Comment 5 Jeff Cantrill 2019-09-17 12:48:09 UTC
Not yet supported:  https://jira.coreos.com/browse/LOG-464.  Is this really a regression?

Comment 6 Anping Li 2019-09-18 03:17:34 UTC
The proxy Envs weren't set.   After set them manully, the kibana works.
@jeff,  This bug is to access kibana on the cluster which proxy are enabled. It is different from the https://jira.coreos.com/browse/LOG-464. The LOG-464 is about Log collectors.

Comment 8 Jeff Cantrill 2019-09-18 15:31:14 UTC
Per PM, this does not need to be addressed until 4.3

Comment 9 Daneyon Hansen 2019-09-18 18:41:16 UTC
If oauth is on-cluster, then the oauth-proxy can bypass the cluster proxy by adding the ingress domain to noProxy. For example:


$ INGRESS_DOMAIN="$(oc get ingress.config/cluster -o 'jsonpath={.spec.domain}')"
$ oc get proxy/cluster -o yaml
apiVersion: config.openshift.io/v1
kind: Proxy
<SNIP>
spec:
  httpProxy: http://$MY_HTTP_PROXY
  httpsProxy: https://$MY_HTTPS_PROXY
  noProxy: $INGRESS_DOMAIN
<SNIP>

Comment 10 Daneyon Hansen 2019-09-18 18:50:03 UTC
https://github.com/openshift/cluster-network-operator/pull/296 is a PR to automatically add the ingress or cluster domain to noProxy. From the PR comments it sounds like this is not desired.

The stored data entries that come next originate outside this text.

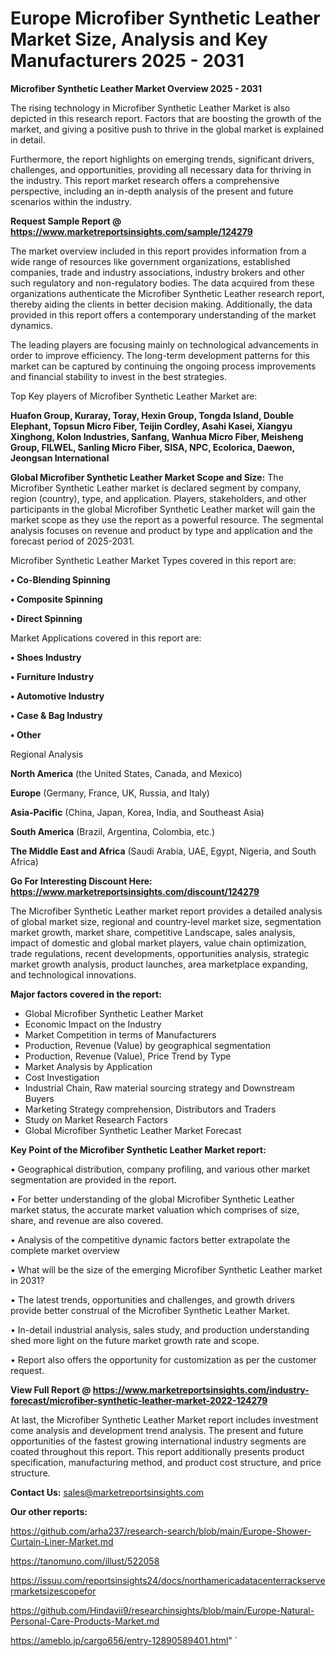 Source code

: # Europe Microfiber Synthetic Leather Market Size, Analysis and Key Manufacturers 2025 - 2031

<Strong> Microfiber Synthetic Leather Market Overview 2025 - 2031</strong>

The rising technology in Microfiber Synthetic Leather Market is also depicted in this research report. Factors that are boosting the growth of the market, and giving a positive push to thrive in the global market is explained in detail.

Furthermore, the report highlights on emerging trends, significant drivers, challenges, and opportunities, providing all necessary data for thriving in the industry. This report market research offers a comprehensive perspective, including an in-depth analysis of the present and future scenarios within the industry.

<strong>Request Sample Report @ <a href=https://www.marketreportsinsights.com/sample/124279>https://www.marketreportsinsights.com/sample/124279</a></strong>

The market overview included in this report provides information from a wide range of resources like government organizations, established companies, trade and industry associations, industry brokers and other such regulatory and non-regulatory bodies. The data acquired from these organizations authenticate the Microfiber Synthetic Leather research report, thereby aiding the clients in better decision making. Additionally, the data provided in this report offers a contemporary understanding of the market dynamics.

The leading players are focusing mainly on technological advancements in order to improve efficiency. The long-term development patterns for this market can be captured by continuing the ongoing process improvements and financial stability to invest in the best strategies.

Top Key players of Microfiber Synthetic Leather Market are:

<strong>Huafon Group, Kuraray, Toray, Hexin Group, Tongda Island, Double Elephant, Topsun Micro Fiber, Teijin Cordley, Asahi Kasei, Xiangyu Xinghong, Kolon Industries, Sanfang, Wanhua Micro Fiber, Meisheng Group, FILWEL, Sanling Micro Fiber, SISA, NPC, Ecolorica, Daewon, Jeongsan International</strong>

<strong><b>Global Microfiber Synthetic Leather Market Scope and Size:</b></strong>
The Microfiber Synthetic Leather market is declared segment by company, region (country), type, and application. Players, stakeholders, and other participants in the global Microfiber Synthetic Leather market will gain the market scope as they use the report as a powerful resource. The segmental analysis focuses on revenue and product by type and application and the forecast period of 2025-2031.

Microfiber Synthetic Leather Market Types covered in this report are:

<strong>• Co-Blending Spinning

• Composite Spinning

• Direct Spinning</strong>

Market Applications covered in this report are:

<strong>• Shoes Industry

• Furniture Industry

• Automotive Industry

• Case & Bag Industry

• Other</strong> 

Regional Analysis

<strong>North America</strong> (the United States, Canada, and Mexico)

<strong>Europe</strong> (Germany, France, UK, Russia, and Italy)

<strong>Asia-Pacific</strong> (China, Japan, Korea, India, and Southeast Asia)

<strong>South America</strong> (Brazil, Argentina, Colombia, etc.)

<strong>The Middle East and Africa</strong> (Saudi Arabia, UAE, Egypt, Nigeria, and South Africa)

<strong>Go For Interesting Discount Here: <a href=https://www.marketreportsinsights.com/discount/124279>https://www.marketreportsinsights.com/discount/124279</a></strong>

The Microfiber Synthetic Leather market report provides a detailed analysis of global market size, regional and country-level market size, segmentation market growth, market share, competitive Landscape, sales analysis, impact of domestic and global market players, value chain optimization, trade regulations, recent developments, opportunities analysis, strategic market growth analysis, product launches, area marketplace expanding, and technological innovations.

<strong><b>Major factors covered in the report:</b></strong>
<ul>
  <li>Global Microfiber Synthetic Leather Market </li>
  <li>Economic Impact on the Industry</li>
  <li>Market Competition in terms of Manufacturers</li>
  <li>Production, Revenue (Value) by geographical segmentation</li>
  <li>Production, Revenue (Value), Price Trend by Type</li>
  <li>Market Analysis by Application</li>
  <li>Cost Investigation</li>
  <li>Industrial Chain, Raw material sourcing strategy and Downstream Buyers</li>
  <li>Marketing Strategy comprehension, Distributors and Traders</li>
  <li>Study on Market Research Factors</li>
  <li>Global Microfiber Synthetic Leather Market Forecast</li>
</ul>

<strong><b>Key Point of the Microfiber Synthetic Leather Market report:</b></strong>

• Geographical distribution, company profiling, and various other market segmentation are provided in the report.

• For better understanding of the global Microfiber Synthetic Leather market status, the accurate market valuation which comprises of size, share, and revenue are also covered.

• Analysis of the competitive dynamic factors better extrapolate the complete market overview

• What will be the size of the emerging Microfiber Synthetic Leather market in 2031?

• The latest trends, opportunities and challenges, and growth drivers provide better construal of the Microfiber Synthetic Leather Market.

• In-detail industrial analysis, sales study, and production understanding shed more light on the future market growth rate and scope.

• Report also offers the opportunity for customization as per the customer request.

<strong><b>View Full Report @ <a href=https://www.marketreportsinsights.com/industry-forecast/microfiber-synthetic-leather-market-2022-124279>https://www.marketreportsinsights.com/industry-forecast/microfiber-synthetic-leather-market-2022-124279</a></b></strong>


At last, the Microfiber Synthetic Leather Market report includes investment come analysis and development trend analysis. The present and future opportunities of the fastest growing international industry segments are coated throughout this report. This report additionally presents product specification, manufacturing method, and product cost structure, and price structure.

<strong>Contact Us:</strong>
sales@marketreportsinsights.com

<strong>Our other reports:</strong>

<a href=https://github.com/arha237/research-search/blob/main/Europe-Shower-Curtain-Liner-Market.md>https://github.com/arha237/research-search/blob/main/Europe-Shower-Curtain-Liner-Market.md</a>

<a href=https://tanomuno.com/illust/522058>https://tanomuno.com/illust/522058</a>

<a href=https://issuu.com/reportsinsights24/docs/northamericadatacenterrackservermarketsizescopefor>https://issuu.com/reportsinsights24/docs/northamericadatacenterrackservermarketsizescopefor</a>

<a href=https://github.com/Hindavii9/researchinsights/blob/main/Europe-Natural-Personal-Care-Products-Market.md>https://github.com/Hindavii9/researchinsights/blob/main/Europe-Natural-Personal-Care-Products-Market.md</a>

<a href=https://ameblo.jp/cargo656/entry-12890589401.html>https://ameblo.jp/cargo656/entry-12890589401.html</a>"
`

Comment 11 Qiaoling Tang 2019-09-19 06:21:18 UTC
This is not a regression issue.

Comment 13 Standa Laznicka 2019-09-19 08:10:48 UTC
This bug is more or less the same as https://bugzilla.redhat.com/show_bug.cgi?id=1753091, only for a different component. You may want to check https://github.com/openshift/enhancements/pull/22 as well.

Comment 15 Anping Li 2019-09-19 15:27:31 UTC
@Standa Yes, it is same issue in differnent component. If we want to fix in apiserver, we can duplicate one. Will we fix it in 4.2?

Comment 17 Daneyon Hansen 2019-09-26 17:52:08 UTC
https://github.com/openshift/cluster-network-operator/pull/296 is a PR to automatically adds the ingress or cluster domain to noProxy. From the PR comments it sounds like this is not desired. I am working on getting clarification from @deads2k PR comments. API calls to cluster resources (i.e. oauth route) should not be proxied. Routes may be hosted by ingress controllers (i.e. routers) that reside outside the cluster, so we have some grey area that needs to be addressed.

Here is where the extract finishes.